Tyler, the Creator is the bombastic, energetic, and overall mastermind behind three critically acclaimed studio albums. Tyler’s first release being a mixtape under the name Bastard, which would eventually launch Tyler and his group, OF, into superstardom. What seemed like kids getting together to make music, eventually turned into one of the greatest moments of hip-hop history. Watching the evolution of Tyler, the Creator change not just mentally, but also musically was an adventure that I was more than happy to be a part of.
As Tyler’s mind grew more mature, he began reaching more and more into unknown territory with music. Tyler began rapping about what nearly every teenager thought of, he then progressed into what is now a stream of consciousness. Cherry Bomb is a look into the once provocative mind of Tyler, the Creator, but also a look forward into the future.
Cherry Bomb opens with “DeathCamp,” an extremely abrasive and in your face track that throws the rule book out of the window and just lets Tyler do what Tyler does best. Tyler was always a visionary through his music, allowing other opinions to become invalid, chaos to be made, and for Tyler to have total control over his creations. Cherry Bomb is Tyler, the Creator in his purest form, he puts every card on the table, holds nothing back, and releases his most progressive work to date.
The following tracks “Buffalo” and “Pilot” focus more on the current status of Tyler and what has happened in the years prior to his fame.
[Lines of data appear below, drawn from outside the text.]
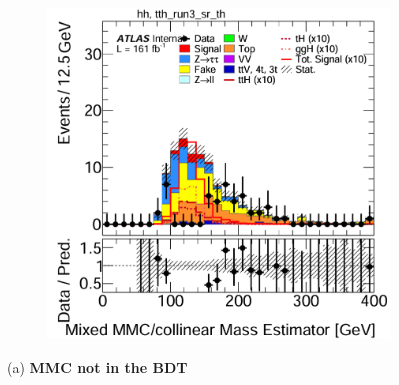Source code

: \begin{figure}[htbp]
\begin{subfigure}[t]{0.45\textwidth}
    \includegraphics[width=\linewidth]{images/mmc_th_tth/run_3_wo_mmc_th.png}
  \end{subfigure}

  \vspace{0.2cm}
  \begin{minipage}{\textwidth}
    \centering
    \small {(a) \textbf{MMC not in the BDT}}
  \end{minipage}

  \vspace{0.5cm}


\end{figure}
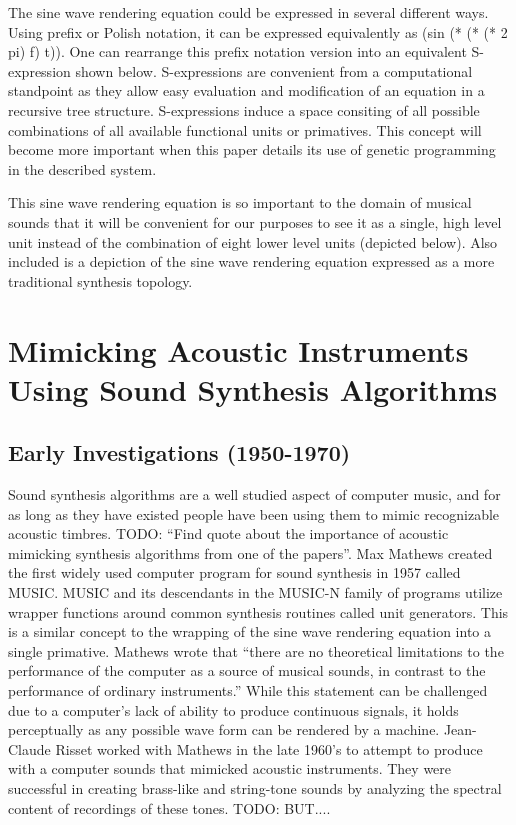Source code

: \documentclass[12pt]{article}
\begin{document}
The sine wave rendering equation could be expressed in several different ways. Using prefix or Polish notation, it can be expressed equivalently as (sin (* (* (* 2 pi) f) t)). One can rearrange this prefix notation version into an equivalent S-expression shown below. S-expressions are convenient from a computational standpoint as they allow easy evaluation and modification of an equation in a recursive tree structure. S-expressions induce a space consiting of all possible combinations of all available functional units or primatives. This concept will become more important when this paper details its use of genetic programming in the described system.
	
This sine wave rendering equation is so important to the domain of musical sounds that it will be convenient for our purposes to see it as a single, high level unit instead of the combination of eight lower level units (depicted below). Also included is a depiction of the sine wave rendering equation expressed as a more traditional synthesis topology.
	
\section{Mimicking Acoustic Instruments Using Sound Synthesis Algorithms}
\subsection{Early Investigations (1950-1970)}
Sound synthesis algorithms are a well studied aspect of computer music, and for as long as they have existed people have been using them to mimic recognizable acoustic timbres. TODO: ``Find quote about the importance of acoustic mimicking synthesis algorithms from one of the papers''. Max Mathews created the first widely used computer program for sound synthesis in 1957 called MUSIC. MUSIC and its descendants in the MUSIC-N family of programs utilize wrapper functions around common synthesis routines called unit generators. This is a similar concept to the wrapping of the sine wave rendering equation into a single primative. Mathews wrote that ``there are no theoretical limitations to the performance of the computer as a source of musical sounds, in contrast to the performance of ordinary instruments.'' \citep{mathews01111963} While this statement can be challenged due to a computer's lack of ability to produce continuous signals, it holds perceptually as any possible wave form can be rendered by a machine. Jean-Claude Risset worked with Mathews in the late 1960's to attempt to produce with a computer sounds that mimicked acoustic instruments. They were successful in creating brass-like and string-tone sounds by analyzing the spectral content of recordings of these tones. TODO: BUT....
\end{document}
The way Tyler describes “I’m in first class but I feel like coach” on “Pilot” was an interesting hook and the whole song has this catchy drum beat that echoes through the whole track until finally coming to an almost spoken-word section at the songs closing.
The next track “Run” is mixed in so quickly that it was actually hard to understand that it became a different track. Tyler, the Creator has always been an engaging and involved storyteller, Cherry Bomb is no different. Every track is mixed in so well and there really is no separation or down-time between tracks. There is a constant radio interference that reminds the listener of Golf Radio which is a fictional station that has giveaways to drive-ins, and even sneak peeks of upcoming movie clips.
Tyler, the Creator completely changed up his sound with Cherry Bomb, this is much more frantic than any of his past releases, but I would say that Wolf is the closest in actual sound, chords, and feel to Cherry Bomb. Wolf used horns, eccentric drums, and overall a jazzier approach, Cherry Bomb follows the jazzier style, but instead changes constantly between jazz and destructive hip-hop.
Tracks like “2Seater” and “Cherry Bomb” are perfect examples of this jazz-punk fusion. On “2Seater,” the track is a smoother transition between vocals from Tyler and singing from Syd from The Internet. The two musicians create this interesting blend of genres as Tyler is usually not elegant through his vocals, and Syd is just the opposite. Together they constantly complement each other, but also create a duality.
On the track “Cherry Bomb,” Tyler instead ditches the soft and gentle approach to the songs progression. Instead, Tyler brings a literal assault of bass and snare drum beats, aggressive synth static leads, and vocals that are near screams. Cherry Bomb can feel bi-polar at moments, as the way the mood swings from hostile to friendly, but that is the greatest thing about Cherry Bomb. It feels so natural and unforced.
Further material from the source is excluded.